Teorema

Alternate title(s): Theorem
Foreign Title:
Date: January 01, 1968 to December 31, 1968
Dates Note: 1968
Country of Origin: Italy
Place of Origin: Italy
Languages: Italian
Color: Color
Silent: No
Based On:
Additional Info:


Curator Notes

Film Series/Exhibition Title: 
Made in Italy: Morricone, Leone, and More
Description: 

Into the home of a classic bourgeois family—father, mother, son, daughter, and maid—walks a stranger (Terence Stamp). This handsome, unassuming young man was described by Pier Paolo Pasolini as “a generically ultra-terrestrial and metaphysical apparition: he could be the Devil, or a mixture of God and the Devil. The important thing is that he is something authentic and unstoppable.” One by one, each family member seeks—and finds—in the visitor a catalyst for the fulfillment of desires denied within the confines of the family structure. Liberated by a moment of authenticity, each is left, on the visitor’s departure, with a personal kind of madness, stripped naked in a symbolic desert.

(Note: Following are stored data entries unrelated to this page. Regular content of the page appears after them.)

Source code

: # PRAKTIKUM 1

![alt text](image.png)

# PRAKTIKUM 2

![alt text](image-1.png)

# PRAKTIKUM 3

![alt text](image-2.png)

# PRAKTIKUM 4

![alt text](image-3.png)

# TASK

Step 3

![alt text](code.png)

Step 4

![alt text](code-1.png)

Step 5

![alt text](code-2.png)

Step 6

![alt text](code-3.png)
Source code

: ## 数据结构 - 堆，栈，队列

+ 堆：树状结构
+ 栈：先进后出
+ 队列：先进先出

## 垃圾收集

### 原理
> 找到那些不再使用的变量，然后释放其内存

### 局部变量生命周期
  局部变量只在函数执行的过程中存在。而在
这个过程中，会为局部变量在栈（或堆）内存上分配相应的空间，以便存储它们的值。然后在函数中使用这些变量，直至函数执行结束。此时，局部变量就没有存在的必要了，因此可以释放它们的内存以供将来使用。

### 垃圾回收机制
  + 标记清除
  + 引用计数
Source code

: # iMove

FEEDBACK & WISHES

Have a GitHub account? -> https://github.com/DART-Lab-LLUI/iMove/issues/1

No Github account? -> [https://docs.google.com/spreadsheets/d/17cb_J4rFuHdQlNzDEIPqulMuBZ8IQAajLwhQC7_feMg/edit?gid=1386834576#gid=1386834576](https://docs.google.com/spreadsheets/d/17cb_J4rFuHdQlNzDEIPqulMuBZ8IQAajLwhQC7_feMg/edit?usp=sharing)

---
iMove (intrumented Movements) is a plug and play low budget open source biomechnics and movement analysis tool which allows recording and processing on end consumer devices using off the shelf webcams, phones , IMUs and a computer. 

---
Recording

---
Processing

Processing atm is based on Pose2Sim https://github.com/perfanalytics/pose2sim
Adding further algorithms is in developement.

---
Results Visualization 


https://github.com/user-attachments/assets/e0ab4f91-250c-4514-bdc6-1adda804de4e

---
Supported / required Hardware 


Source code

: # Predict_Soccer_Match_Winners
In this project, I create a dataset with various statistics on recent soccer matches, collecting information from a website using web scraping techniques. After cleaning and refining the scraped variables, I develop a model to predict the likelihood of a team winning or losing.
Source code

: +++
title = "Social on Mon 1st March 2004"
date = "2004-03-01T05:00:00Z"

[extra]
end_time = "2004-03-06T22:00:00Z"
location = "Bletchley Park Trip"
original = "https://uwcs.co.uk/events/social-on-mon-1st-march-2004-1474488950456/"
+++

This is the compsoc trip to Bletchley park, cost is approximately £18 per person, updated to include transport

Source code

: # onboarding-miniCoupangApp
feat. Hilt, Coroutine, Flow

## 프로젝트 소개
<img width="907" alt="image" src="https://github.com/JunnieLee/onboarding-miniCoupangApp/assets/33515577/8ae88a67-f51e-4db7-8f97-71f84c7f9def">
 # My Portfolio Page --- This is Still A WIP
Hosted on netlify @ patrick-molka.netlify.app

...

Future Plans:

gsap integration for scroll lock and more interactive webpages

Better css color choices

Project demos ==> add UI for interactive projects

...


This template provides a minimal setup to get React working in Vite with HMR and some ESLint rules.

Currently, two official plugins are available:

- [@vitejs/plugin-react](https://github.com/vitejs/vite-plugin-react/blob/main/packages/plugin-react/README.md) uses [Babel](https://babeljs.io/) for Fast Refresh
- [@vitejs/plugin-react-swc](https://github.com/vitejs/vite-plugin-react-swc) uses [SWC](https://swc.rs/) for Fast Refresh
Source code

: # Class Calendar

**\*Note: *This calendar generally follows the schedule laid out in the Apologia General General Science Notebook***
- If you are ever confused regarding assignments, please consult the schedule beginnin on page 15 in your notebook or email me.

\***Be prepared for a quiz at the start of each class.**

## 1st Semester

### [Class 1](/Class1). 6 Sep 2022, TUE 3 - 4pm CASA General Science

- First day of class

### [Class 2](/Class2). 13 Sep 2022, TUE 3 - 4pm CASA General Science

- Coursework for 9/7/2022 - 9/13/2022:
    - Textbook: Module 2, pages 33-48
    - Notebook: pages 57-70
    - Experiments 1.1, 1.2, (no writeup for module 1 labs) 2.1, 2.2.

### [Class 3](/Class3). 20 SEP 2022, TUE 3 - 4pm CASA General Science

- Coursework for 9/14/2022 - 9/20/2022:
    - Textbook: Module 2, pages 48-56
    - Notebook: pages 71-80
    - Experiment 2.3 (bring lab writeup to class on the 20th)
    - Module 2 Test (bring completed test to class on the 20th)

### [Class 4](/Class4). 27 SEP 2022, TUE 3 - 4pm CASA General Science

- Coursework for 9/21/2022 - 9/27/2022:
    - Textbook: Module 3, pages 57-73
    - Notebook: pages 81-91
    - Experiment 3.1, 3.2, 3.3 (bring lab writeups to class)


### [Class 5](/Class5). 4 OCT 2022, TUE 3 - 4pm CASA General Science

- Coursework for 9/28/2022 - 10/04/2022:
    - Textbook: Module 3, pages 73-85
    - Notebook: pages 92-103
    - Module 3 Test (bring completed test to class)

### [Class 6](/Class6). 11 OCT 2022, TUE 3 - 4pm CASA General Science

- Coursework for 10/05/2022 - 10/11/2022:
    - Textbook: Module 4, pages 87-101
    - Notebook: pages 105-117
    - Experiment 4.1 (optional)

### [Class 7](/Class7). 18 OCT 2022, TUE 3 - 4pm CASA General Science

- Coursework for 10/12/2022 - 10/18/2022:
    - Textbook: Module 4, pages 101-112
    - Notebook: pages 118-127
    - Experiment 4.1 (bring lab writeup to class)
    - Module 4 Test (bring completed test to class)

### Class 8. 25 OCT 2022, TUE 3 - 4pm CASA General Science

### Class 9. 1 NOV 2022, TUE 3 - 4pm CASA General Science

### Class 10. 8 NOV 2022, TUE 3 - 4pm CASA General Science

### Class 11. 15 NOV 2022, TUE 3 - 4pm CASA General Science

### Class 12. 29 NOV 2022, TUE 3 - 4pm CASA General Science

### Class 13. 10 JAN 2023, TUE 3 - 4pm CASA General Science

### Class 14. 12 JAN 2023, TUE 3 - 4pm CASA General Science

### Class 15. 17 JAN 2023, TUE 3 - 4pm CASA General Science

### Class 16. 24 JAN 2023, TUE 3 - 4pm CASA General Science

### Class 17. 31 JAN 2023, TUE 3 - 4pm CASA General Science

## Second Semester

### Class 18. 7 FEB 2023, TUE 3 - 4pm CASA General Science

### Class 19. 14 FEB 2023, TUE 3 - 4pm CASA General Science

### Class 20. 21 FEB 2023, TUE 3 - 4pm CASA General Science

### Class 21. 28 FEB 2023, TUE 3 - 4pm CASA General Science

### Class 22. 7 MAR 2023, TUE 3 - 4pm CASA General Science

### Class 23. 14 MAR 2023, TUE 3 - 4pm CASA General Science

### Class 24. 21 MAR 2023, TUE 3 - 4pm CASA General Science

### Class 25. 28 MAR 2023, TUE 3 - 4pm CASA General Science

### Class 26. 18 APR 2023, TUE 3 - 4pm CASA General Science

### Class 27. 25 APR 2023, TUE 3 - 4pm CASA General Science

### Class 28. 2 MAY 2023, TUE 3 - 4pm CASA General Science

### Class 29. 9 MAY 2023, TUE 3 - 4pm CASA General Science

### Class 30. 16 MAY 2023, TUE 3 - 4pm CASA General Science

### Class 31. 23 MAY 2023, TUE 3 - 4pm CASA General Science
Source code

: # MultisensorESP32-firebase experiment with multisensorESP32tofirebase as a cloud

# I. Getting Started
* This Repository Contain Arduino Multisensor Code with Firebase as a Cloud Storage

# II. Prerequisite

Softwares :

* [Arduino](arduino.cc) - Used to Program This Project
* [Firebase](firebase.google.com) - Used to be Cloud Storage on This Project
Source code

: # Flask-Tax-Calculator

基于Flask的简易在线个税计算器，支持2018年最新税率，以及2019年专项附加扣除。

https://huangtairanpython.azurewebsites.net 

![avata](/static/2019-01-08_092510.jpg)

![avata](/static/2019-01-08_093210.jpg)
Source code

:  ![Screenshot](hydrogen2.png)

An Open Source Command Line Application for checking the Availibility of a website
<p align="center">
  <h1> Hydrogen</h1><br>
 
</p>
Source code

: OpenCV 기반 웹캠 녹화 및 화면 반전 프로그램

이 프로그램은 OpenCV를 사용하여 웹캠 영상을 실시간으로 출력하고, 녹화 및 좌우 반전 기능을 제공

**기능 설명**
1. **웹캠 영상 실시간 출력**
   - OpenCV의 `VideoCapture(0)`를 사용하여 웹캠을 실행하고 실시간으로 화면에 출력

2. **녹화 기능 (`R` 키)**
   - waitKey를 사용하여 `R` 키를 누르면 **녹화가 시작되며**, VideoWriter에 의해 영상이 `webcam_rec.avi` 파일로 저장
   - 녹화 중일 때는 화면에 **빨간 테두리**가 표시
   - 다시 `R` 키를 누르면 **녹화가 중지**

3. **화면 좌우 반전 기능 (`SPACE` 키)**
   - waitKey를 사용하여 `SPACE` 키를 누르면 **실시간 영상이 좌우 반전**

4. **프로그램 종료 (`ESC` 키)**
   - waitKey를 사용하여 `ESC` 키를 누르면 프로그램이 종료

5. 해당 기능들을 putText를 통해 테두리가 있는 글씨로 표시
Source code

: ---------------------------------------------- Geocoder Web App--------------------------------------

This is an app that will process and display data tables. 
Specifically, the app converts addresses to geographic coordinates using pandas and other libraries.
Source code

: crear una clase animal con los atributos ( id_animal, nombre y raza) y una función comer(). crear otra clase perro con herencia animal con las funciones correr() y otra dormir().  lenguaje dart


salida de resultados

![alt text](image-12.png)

Pasolini’s first film shot in a bourgeois milieu is predicated on the theorem that “anything done by the bourgeoisie, however sincere, profound and noble it is, is on the wrong track.” But Pasolini continued, “This condemnation . . . has to be suspended before a final assessment is made, since . . . the bourgeoisie is undergoing a revolutionary change. . . . That is why the film remains ‘suspended’; it ends with a cry.”